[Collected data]
-- -- --

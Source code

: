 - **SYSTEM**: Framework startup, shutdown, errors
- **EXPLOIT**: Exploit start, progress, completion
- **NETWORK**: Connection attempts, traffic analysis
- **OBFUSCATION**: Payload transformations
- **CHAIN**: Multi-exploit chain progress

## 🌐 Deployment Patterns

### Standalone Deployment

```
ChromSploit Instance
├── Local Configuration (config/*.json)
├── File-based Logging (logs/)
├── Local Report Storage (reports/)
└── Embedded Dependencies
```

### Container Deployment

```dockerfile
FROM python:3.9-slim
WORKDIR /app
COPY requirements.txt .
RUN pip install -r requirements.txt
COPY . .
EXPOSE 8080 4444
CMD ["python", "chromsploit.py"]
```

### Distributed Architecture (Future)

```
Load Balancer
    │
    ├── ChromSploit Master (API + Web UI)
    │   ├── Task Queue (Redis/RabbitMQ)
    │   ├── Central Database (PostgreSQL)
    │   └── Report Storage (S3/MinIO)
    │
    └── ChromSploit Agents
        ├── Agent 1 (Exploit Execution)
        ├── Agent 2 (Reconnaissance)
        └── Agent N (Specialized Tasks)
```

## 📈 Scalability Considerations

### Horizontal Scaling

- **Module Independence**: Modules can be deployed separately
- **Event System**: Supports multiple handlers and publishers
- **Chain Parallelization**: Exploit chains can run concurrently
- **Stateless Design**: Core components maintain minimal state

-- -- --

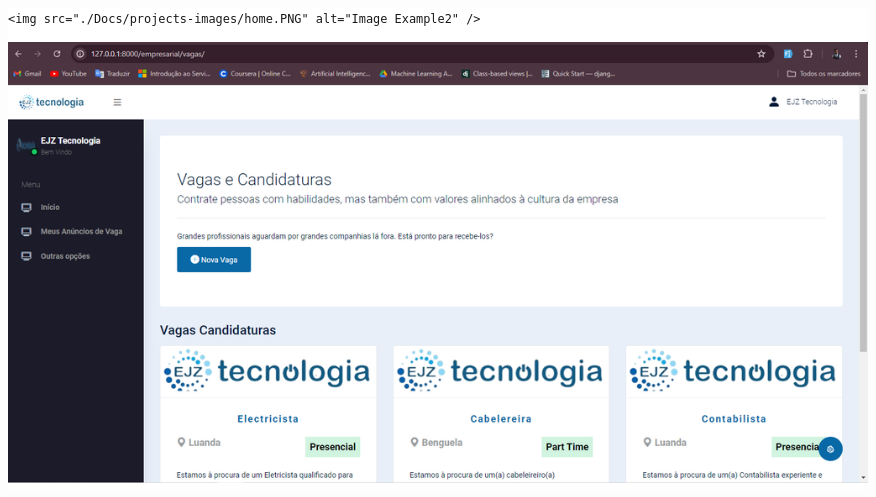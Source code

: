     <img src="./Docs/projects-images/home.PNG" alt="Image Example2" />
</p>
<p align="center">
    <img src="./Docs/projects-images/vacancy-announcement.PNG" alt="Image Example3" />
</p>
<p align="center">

-- -- --

- **WHAT IS REQUIRED**: Your task is to restate, word for word, only those lines above that fall between the line holding "### Container Deployment" and the line holding "- **Chain Parallelization**: Exploit", inclusive.

- **FINISHED EXERCISE**:
### Container Deployment

```dockerfile
FROM python:3.9-slim
WORKDIR /app
COPY requirements.txt .
RUN pip install -r requirements.txt
COPY . .
EXPOSE 8080 4444
CMD ["python", "chromsploit.py"]
```

### Distributed Architecture (Future)

```
Load Balancer
    │
    ├── ChromSploit Master (API + Web UI)
    │   ├── Task Queue (Redis/RabbitMQ)
    │   ├── Central Database (PostgreSQL)
    │   └── Report Storage (S3/MinIO)
    │
    └── ChromSploit Agents
        ├── Agent 1 (Exploit Execution)
        ├── Agent 2 (Reconnaissance)
        └── Agent N (Specialized Tasks)
```

## 📈 Scalability Considerations

### Horizontal Scaling

- **Module Independence**: Modules can be deployed separately
- **Event System**: Supports multiple handlers and publishers
- **Chain Parallelization**: Exploit chains can run concurrently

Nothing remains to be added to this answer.